DATA UNDER STUDY:
_____

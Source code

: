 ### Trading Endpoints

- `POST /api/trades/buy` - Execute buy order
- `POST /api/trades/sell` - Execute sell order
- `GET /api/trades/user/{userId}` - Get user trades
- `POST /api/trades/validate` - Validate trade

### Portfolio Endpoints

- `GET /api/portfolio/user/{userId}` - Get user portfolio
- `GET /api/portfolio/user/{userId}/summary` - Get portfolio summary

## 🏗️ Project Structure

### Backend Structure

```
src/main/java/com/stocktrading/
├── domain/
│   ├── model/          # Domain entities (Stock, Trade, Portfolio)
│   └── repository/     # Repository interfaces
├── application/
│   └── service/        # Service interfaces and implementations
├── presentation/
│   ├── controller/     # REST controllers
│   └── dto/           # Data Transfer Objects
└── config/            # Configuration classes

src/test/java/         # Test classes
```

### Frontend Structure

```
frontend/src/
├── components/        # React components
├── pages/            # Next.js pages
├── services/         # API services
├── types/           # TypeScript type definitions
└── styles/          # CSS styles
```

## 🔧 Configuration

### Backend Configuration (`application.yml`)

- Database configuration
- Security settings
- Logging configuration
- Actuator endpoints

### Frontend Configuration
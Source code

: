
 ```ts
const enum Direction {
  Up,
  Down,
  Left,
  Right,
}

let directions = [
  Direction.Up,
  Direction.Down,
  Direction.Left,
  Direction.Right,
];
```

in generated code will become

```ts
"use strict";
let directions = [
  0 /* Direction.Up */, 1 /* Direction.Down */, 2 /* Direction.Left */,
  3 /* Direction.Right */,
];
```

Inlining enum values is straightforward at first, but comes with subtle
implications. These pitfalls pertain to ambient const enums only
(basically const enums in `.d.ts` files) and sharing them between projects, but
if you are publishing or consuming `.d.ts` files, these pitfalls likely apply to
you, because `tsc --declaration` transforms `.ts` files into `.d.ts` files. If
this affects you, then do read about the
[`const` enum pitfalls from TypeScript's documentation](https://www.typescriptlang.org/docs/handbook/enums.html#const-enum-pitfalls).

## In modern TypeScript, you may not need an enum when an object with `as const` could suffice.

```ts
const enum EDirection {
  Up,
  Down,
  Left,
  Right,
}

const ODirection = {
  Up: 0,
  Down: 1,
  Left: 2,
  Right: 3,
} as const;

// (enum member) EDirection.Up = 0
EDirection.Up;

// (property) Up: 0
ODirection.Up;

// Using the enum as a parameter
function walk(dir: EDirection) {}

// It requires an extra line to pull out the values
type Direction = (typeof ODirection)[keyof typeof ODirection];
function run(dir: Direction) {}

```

_____

PROBLEM TO SOLVE:
Copy out all of the records verbatim.

SOLVED EXERCISE:
Source code

: ### Trading Endpoints

- `POST /api/trades/buy` - Execute buy order
- `POST /api/trades/sell` - Execute sell order
- `GET /api/trades/user/{userId}` - Get user trades
- `POST /api/trades/validate` - Validate trade

### Portfolio Endpoints

- `GET /api/portfolio/user/{userId}` - Get user portfolio
- `GET /api/portfolio/user/{userId}/summary` - Get portfolio summary

## 🏗️ Project Structure

### Backend Structure

```
src/main/java/com/stocktrading/
├── domain/
│   ├── model/          # Domain entities (Stock, Trade, Portfolio)
│   └── repository/     # Repository interfaces
├── application/
│   └── service/        # Service interfaces and implementations
├── presentation/
│   ├── controller/     # REST controllers
│   └── dto/           # Data Transfer Objects
└── config/            # Configuration classes

src/test/java/         # Test classes
```

### Frontend Structure

```
frontend/src/
├── components/        # React components
├── pages/            # Next.js pages
├── services/         # API services
├── types/           # TypeScript type definitions
└── styles/          # CSS styles
```

## 🔧 Configuration

### Backend Configuration (`application.yml`)

- Database configuration
- Security settings
- Logging configuration
- Actuator endpoints

### Frontend Configuration
Source code

:
 ```ts
const enum Direction {
  Up,
  Down,
  Left,
  Right,
}

let directions = [
  Direction.Up,
  Direction.Down,
  Direction.Left,
  Direction.Right,
];
```

in generated code will become

```ts
"use strict";
let directions = [
  0 /* Direction.Up */, 1 /* Direction.Down */, 2 /* Direction.Left */,
  3 /* Direction.Right */,
];
```

Inlining enum values is straightforward at first, but comes with subtle
implications. These pitfalls pertain to ambient const enums only
(basically const enums in `.d.ts` files) and sharing them between projects, but
if you are publishing or consuming `.d.ts` files, these pitfalls likely apply to
you, because `tsc --declaration` transforms `.ts` files into `.d.ts` files. If
this affects you, then do read about the
[`const` enum pitfalls from TypeScript's documentation](https://www.typescriptlang.org/docs/handbook/enums.html#const-enum-pitfalls).

## In modern TypeScript, you may not need an enum when an object with `as const` could suffice.

```ts
const enum EDirection {
  Up,
  Down,
  Left,
  Right,
}

const ODirection = {
  Up: 0,
  Down: 1,
  Left: 2,
  Right: 3,
} as const;

// (enum member) EDirection.Up = 0
EDirection.Up;

// (property) Up: 0
ODirection.Up;

// Using the enum as a parameter
function walk(dir: EDirection) {}

// It requires an extra line to pull out the values
type Direction = (typeof ODirection)[keyof typeof ODirection];
function run(dir: Direction) {}

```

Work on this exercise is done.